◆ **ASSIGNMENT**
List every line in this data where the string "looking" occurs.

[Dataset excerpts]

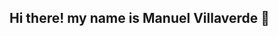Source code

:## Hi there! my name is Manuel Villaverde 👋

<!--
**manollum/manollum** is a ✨ _special_ ✨ repository because its `README.md` (this file) appears on your GitHub profile.

Here are some ideas to get you started:

- 🔭 I’m currently working on ArtSpot Theater
- 🌱 I’m currently learning C++, POO, DB.
- 👯 I’m looking to collaborate on anything
- 🤔 I’m looking for a new job
- 💬 Ask me about C++
- 📫 How to reach me: manuelevillaverde@gmail.com
- 😄 Pronouns: He
- ⚡ Fun fact: Game of Thrones lover until season 8 =D
-->
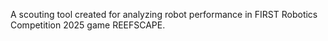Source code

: A scouting tool created for analyzing robot performance in FIRST Robotics Competition 2025 game REEFSCAPE.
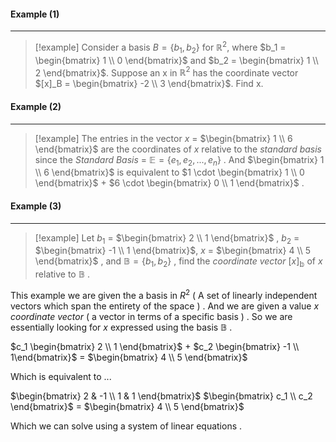 #### Example (1) 
___
> [!example] 
> Consider a basis $B = \{b_1, b_2\}$ for $\mathbb{R}^2$, where $b_1 = \begin{bmatrix} 1 \\ 0 \end{bmatrix}$ and $b_2 = \begin{bmatrix} 1 \\ 2 \end{bmatrix}$. Suppose an x in $\mathbb{R}^2$ has the coordinate vector $[x]_B = \begin{bmatrix} -2 \\ 3 \end{bmatrix}$. Find x. 

#### Example (2) 
___
> [!example] 
> The entries in the vector $x$ = $\begin{bmatrix} 1 \\ 6 \end{bmatrix}$ are the coordinates of $x$ relative to the *standard basis* since the *Standard Basis* = $\mathbb{E} = \{ e_1 , e_2 , ... , e_n\}$  . And $\begin{bmatrix} 1 \\ 6 \end{bmatrix}$  is equivalent to $1 \cdot \begin{bmatrix} 1 \\ 0 \end{bmatrix}$ + $6 \cdot \begin{bmatrix} 0 \\ 1 \end{bmatrix}$ . 

#### Example (3) 
___
> [!example] 
> Let $b_1$ = $\begin{bmatrix} 2 \\ 1 \end{bmatrix}$ , $b_2$ = $\begin{bmatrix} -1 \\ 1 \end{bmatrix}$, $x$ = $\begin{bmatrix} 4 \\ 5 \end{bmatrix}$   , and $\mathbb{B} = \{ b_1 , b_2\}$ , find the *coordinate vector* $[x]_{\mathbb{b}}$ of $x$ relative to $\mathbb{B}$  .  

This example we are given the a basis in $R^2$ ( A set of linearly independent vectors which span the entirety of the space ) . And we are given a value $x$ *coordinate vector* (  a vector in terms of a specific basis ) . So we are essentially looking for $x$ expressed using the basis $\mathbb{B}$ . 

$c_1 \begin{bmatrix} 2 \\ 1 \end{bmatrix}$  + $c_2 \begin{bmatrix} -1 \\ 1\end{bmatrix}$ = $\begin{bmatrix} 4 \\ 5 \end{bmatrix}$   

Which is equivalent to ... 

$\begin{bmatrix} 2 &  -1 \\ 1 & 1 \end{bmatrix}$ $\begin{bmatrix} c_1 \\ c_2 \end{bmatrix}$  = $\begin{bmatrix} 4 \\ 5 \end{bmatrix}$  

Which we can solve using a system of linear equations . 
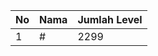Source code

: | No | Nama            | Jumlah Level |
|----|-----------------|--------------|
| 1  | #    |    2299        |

◆ **EXERCISE RESULT**
- 👯 I’m looking to collaborate on anything
- 🤔 I’m looking for a new job
This example we are given the a basis in $R^2$ ( A set of linearly independent vectors which span the entirety of the space ) . And we are given a value $x$ *coordinate vector* (  a vector in terms of a specific basis ) . So we are essentially looking for $x$ expressed using the basis $\mathbb{B}$ . 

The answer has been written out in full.